Other notable family names are Buckland and Honor and the four houses at Laleham school are Buckland (Red), Arnold (Blue), Honor (Yellow) and Lucan (Green). The Reverend Andy Buckland was Matthew Arnold's maternal uncle; Buckland primary School in Staines was named after him.

The Reynell Baronets, originally from Devon, were substantial landowners at Laleham.

Coal and mining administrator, Alfred Robens, Baron Robens of Woldingham lived with his wife at Laleham Abbey after his retirement in 1982.

Denny Laine, and Steve Holley of the band Wings lived in Laleham in the late 1970s.

==Demography and housing==

2011 Census Homes
| Output area | Detached | Semi-detached | Terraced | Flats and apartments | Caravans/temporary/mobile homes | shared between households |
|---|---|---|---|---|---|---|
| Spelthorne 007A (north) | 86 | 234 | 220 | 83 | 0 | 0 |
| Spelthorne 009A (north-west) | 163 | 436 | 23 | 16 | 0 | 9 |
| Spelthorne 012A (south and Littleton west and north) | 186 | 236 | 149 | 76 | 7 | 0 |

The average level of accommodation in the region composed of detached houses was 28%, the average that was apartments was 22.6%.

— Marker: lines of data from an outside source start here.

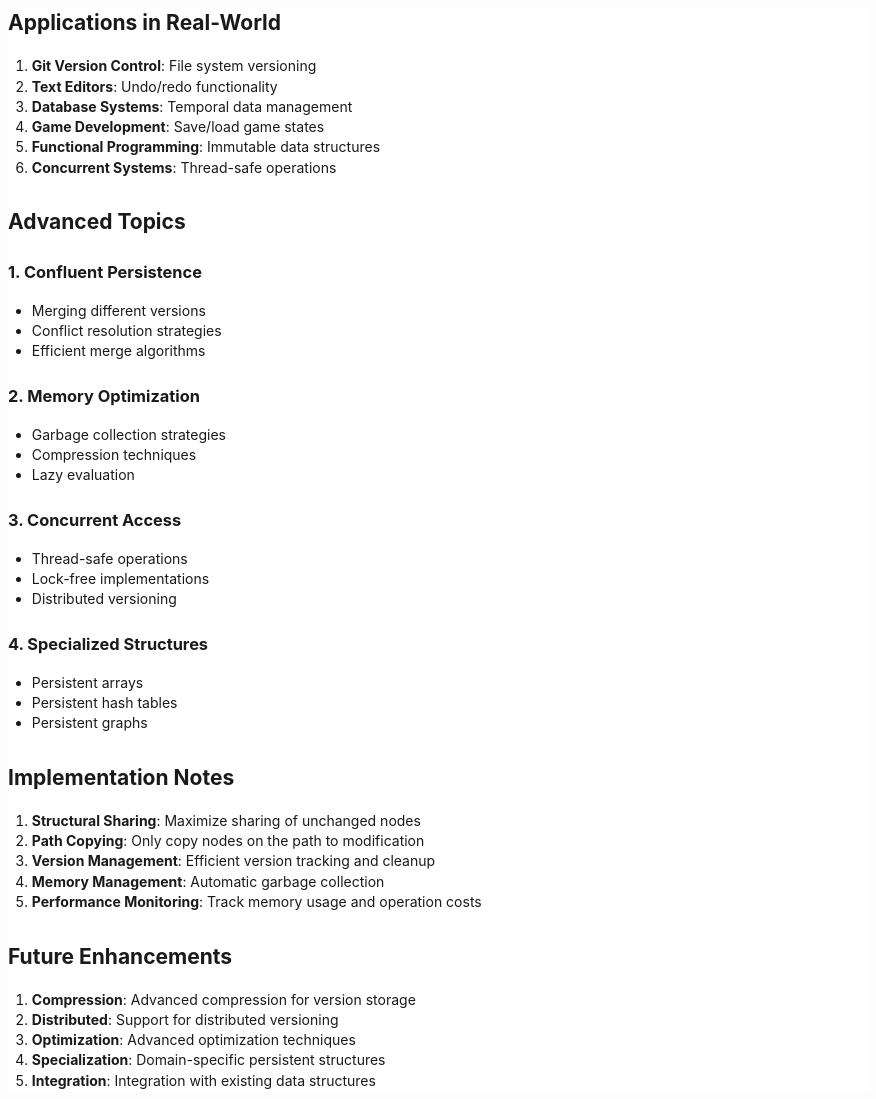 ## Applications in Real-World

1. **Git Version Control**: File system versioning
2. **Text Editors**: Undo/redo functionality
3. **Database Systems**: Temporal data management
4. **Game Development**: Save/load game states
5. **Functional Programming**: Immutable data structures
6. **Concurrent Systems**: Thread-safe operations

## Advanced Topics

### 1. Confluent Persistence
- Merging different versions
- Conflict resolution strategies
- Efficient merge algorithms

### 2. Memory Optimization
- Garbage collection strategies
- Compression techniques
- Lazy evaluation

### 3. Concurrent Access
- Thread-safe operations
- Lock-free implementations
- Distributed versioning

### 4. Specialized Structures
- Persistent arrays
- Persistent hash tables
- Persistent graphs

## Implementation Notes

1. **Structural Sharing**: Maximize sharing of unchanged nodes
2. **Path Copying**: Only copy nodes on the path to modification
3. **Version Management**: Efficient version tracking and cleanup
4. **Memory Management**: Automatic garbage collection
5. **Performance Monitoring**: Track memory usage and operation costs

## Future Enhancements

1. **Compression**: Advanced compression for version storage
2. **Distributed**: Support for distributed versioning
3. **Optimization**: Advanced optimization techniques
4. **Specialization**: Domain-specific persistent structures
5. **Integration**: Integration with existing data structures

2011 Census Key Statistics
| Output area | Population | Households | % Owned outright | % Owned with a loan | hectares |
|---|---|---|---|---|---|
| Spelthorne 007A (north) | 1,537 | 623 | 34.5 | 38.8 | 71 |
| Spelthorne 009A (north-west) | 1,701 | 638 | 48.7 | 45.3 | 41 |
| Spelthorne 012A (south and Littleton west and north) | 1,544 | 619 | 39.4 | 38.1 | 421 |

The proportion of households in the town who owned their home outright compares to the regional average of 35.1%. The proportion who owned their home with a loan compares to the regional average of 32.5%. The remaining % is made up of rented dwellings (plus a negligible % of households living rent-free).